From: Wolfgang Kern on

"Rod Pemberton" mentioned:

.....
> ;These offsets should be the byte offset forms of mov...
> mov al,0x33 ;mov al,0x33
> mov ax,0x0033 ;mov ax,0x33
> mov eax,0x00000033 ;mov eax,0x33
> mov bl,0x33 ;mov bl,0x33
> mov bx,0x0033 ;mov bx,0x33
> mov ebx,0x00000033 ;mov ebx,0x33

MOV (w/dw)reg,imm doesn't exist in extended byte versions, these
are only available in the ADD..CMP group, IMUL and PUSH.

[call/jmp far ...]
Would NASM not understand it in my prefered order?
CALL FAR dword ...

[xchg...]
....
> xchg byte [0xbbee],al ;xchg al,[0xbbee]
....
Yes, but for memory operands there is only one opcode, so it wouldn't
make any difference. My disass also shows it as 'xchg [mem],reg'.
Only two byte Register XCHG codes are available for both directions,
so here the difference will affect the code checksum.


> ;unique decoding for string instructions
> cmps byte [si],byte [es:di] ;cmpsb
> cmps dword [si],dword [es:di] ;cmpsd
> cmps word [si],word [es:di] ;cmpsw
> ins byte [es:di],dx ;insb
> ins dword [es:di],dx ;insd
> ins word [es:di],dx ;insw
> lods byte [si] ;lodsb
> lods dword [si] ;lodsd
> lods word [si] ;lodsw
> movs byte [es:di],byte [si] ;movsb
> movs dword [es:di],dword [si] ;movsd
> movs word [es:di],word [si] ;movsw
> outs dx,byte [si] ;outsb
> outs dx,dword [si] ;outsd
> outs dx,word [si] ;outsw
> scas byte [es:di] ;scasb
> scas dword [es:di] ;scasd
> scas word [es:di] ;scasw
> stos byte [es:di] ;stosb
> stos dword [es:di] ;stosd
> stos word [es:di] ;stosw

Right, but I'd keep this additional information and put it after
a semicolon as a very convenient help comment.

__
wolfgang



From: Willow on
I just rewrote the decoder (the core of the disassembler). It's a lot
nicer now, check out the x86s/ directory (was called x86c/).

As for the disassembler, this is an application of the decoder, and
crudasm was designed from the beginning to be a "crude" throw-away
disassembler that has the ability to be good later on. I wrote it as a
learning experience, so I make cheap mistakes only.

Here's how it is supposed to work

machine code ---> icode --> assmebly language

The decoder core (x86s) reads machine code and produces intermediate
low-level code (icode). The icode contains the instruction number and
any arguments. Note that this process works in reverse too:

assmebly language --> icode --> machine code

That is how it works on paper. It's a bit more messy in practice !

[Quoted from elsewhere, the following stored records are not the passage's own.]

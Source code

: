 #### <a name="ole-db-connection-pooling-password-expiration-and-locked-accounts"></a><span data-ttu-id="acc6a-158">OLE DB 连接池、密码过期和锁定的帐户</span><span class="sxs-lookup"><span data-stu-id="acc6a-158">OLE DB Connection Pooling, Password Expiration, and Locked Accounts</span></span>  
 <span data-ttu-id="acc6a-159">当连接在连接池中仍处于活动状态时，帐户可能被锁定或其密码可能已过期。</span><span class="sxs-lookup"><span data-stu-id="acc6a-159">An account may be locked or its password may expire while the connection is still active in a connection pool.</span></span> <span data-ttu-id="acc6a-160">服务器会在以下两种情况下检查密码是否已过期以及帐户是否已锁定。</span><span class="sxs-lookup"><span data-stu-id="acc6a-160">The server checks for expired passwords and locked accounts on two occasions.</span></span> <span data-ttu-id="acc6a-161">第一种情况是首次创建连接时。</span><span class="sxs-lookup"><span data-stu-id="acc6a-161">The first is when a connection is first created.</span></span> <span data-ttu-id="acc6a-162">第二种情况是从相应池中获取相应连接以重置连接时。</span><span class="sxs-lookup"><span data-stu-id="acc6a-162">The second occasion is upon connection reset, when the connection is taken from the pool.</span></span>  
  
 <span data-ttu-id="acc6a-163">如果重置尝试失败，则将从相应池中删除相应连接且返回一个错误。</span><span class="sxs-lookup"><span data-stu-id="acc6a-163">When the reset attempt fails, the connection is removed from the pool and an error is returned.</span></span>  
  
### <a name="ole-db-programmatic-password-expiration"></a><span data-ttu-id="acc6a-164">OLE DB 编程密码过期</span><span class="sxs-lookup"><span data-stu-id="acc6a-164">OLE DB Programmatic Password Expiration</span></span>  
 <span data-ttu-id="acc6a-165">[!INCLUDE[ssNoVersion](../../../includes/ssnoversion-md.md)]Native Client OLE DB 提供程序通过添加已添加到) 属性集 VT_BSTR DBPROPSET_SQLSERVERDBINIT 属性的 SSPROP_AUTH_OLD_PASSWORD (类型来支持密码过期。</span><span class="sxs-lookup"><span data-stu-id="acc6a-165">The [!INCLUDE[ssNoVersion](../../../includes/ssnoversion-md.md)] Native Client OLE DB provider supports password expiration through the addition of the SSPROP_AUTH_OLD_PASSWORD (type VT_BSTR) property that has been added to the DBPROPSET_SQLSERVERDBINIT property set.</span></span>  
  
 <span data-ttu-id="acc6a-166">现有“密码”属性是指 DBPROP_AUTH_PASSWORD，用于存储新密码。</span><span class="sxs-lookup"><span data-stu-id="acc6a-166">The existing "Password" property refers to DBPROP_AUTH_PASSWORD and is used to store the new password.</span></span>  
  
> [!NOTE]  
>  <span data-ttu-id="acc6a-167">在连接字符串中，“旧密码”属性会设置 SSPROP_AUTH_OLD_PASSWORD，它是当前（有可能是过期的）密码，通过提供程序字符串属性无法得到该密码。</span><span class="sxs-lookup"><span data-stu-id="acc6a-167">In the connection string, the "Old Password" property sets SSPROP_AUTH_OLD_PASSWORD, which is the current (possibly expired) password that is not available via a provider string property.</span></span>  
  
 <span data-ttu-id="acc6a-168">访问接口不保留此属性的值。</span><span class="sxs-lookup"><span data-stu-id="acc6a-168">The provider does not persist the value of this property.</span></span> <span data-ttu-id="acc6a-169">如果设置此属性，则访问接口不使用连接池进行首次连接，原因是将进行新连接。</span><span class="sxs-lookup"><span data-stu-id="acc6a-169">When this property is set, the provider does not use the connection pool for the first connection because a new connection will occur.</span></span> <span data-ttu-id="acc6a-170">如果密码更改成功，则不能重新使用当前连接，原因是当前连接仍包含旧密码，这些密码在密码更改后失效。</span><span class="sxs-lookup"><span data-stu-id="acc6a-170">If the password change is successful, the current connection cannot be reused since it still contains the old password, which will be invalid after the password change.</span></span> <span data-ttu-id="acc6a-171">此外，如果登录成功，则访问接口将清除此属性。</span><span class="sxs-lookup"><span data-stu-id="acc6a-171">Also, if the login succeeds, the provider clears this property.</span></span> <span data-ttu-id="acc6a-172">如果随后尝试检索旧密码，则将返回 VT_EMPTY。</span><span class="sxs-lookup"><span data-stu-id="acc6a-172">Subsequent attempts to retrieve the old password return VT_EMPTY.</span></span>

I plan to add semantics to the script file -- right now it covers
disassembling (generating text from icode) and decoding icode from
machine code.

The idea is to build a tree (actually directed acyclic graph) as you
walk through code. An icode structure is only 28 bytes, so it's easy
to convert a whole binary image into icode if you can multiply the
file size by 28 and it still fits in memory. I do not plan to do this,
it's just possible.

One of my objectives is to get Windows 3.11 to run on FreeDOS 1.0.
Somehow I think an intelligent disassembler will come in handy
here :-)

The latest version is available here:
http://code.google.com/p/vm64dec/downloads/list?ts=1218806623&saved=1

willow
From: Rod Pemberton on
"Wolfgang Kern" <nowhere(a)never.at> wrote in message
news:g83f3f$226$1(a)newsreader2.utanet.at...
> "Rod Pemberton" mentioned:
> ....
> > ;These offsets should be the byte offset forms of mov...
> > mov al,0x33 ;mov al,0x33
> > mov ax,0x0033 ;mov ax,0x33
> > mov eax,0x00000033 ;mov eax,0x33
> > mov bl,0x33 ;mov bl,0x33
> > mov bx,0x0033 ;mov bx,0x33
> > mov ebx,0x00000033 ;mov ebx,0x33
>
> MOV (w/dw)reg,imm doesn't exist in extended byte versions, these
> are only available in the ADD..CMP group, IMUL and PUSH.
>

Oh, yes, you are correct. One is still wrong though... ;-) Ndisasm.exe
from NASM 2.03.01 has the problem of not displaying the proper sized offset
with 'mov'.


Rod Pemberton

From: Willow on
On Aug 14, 10:16 pm, "Rod Pemberton" <do_not_h...(a)nohavenot.cmm>
wrote:
[snip]
> ;Crudasm .07 (or 1.07?) 16-bit decoding on the left, Ndisasm 2.03.01 on the
> right after the semicolon. Use a fixed width font, i.e., notepad.
>
> o32 iretd ;iretd
> lar eax,ebx ;lar eax,bx
> ret word 0x0000 ;ret
>

Thank you for finding these bugs! It was "easy" to fix the script
file, although I rewrote the decoder part of the disassembler.
You should check out the latest version (see output below) - it fixes
all known issues that you pointed out.
If you have time, can you repeat the experiment on the latest version
and let me know how it goes?
Thanks a bunch!!!

Because of the rewrite I updated the program name to crudasm2 from
crudasm1, and also I included a utility that walks through code
similar to how a decompiler might approach things. See crudasm/
walker.cpp and the included walker executable.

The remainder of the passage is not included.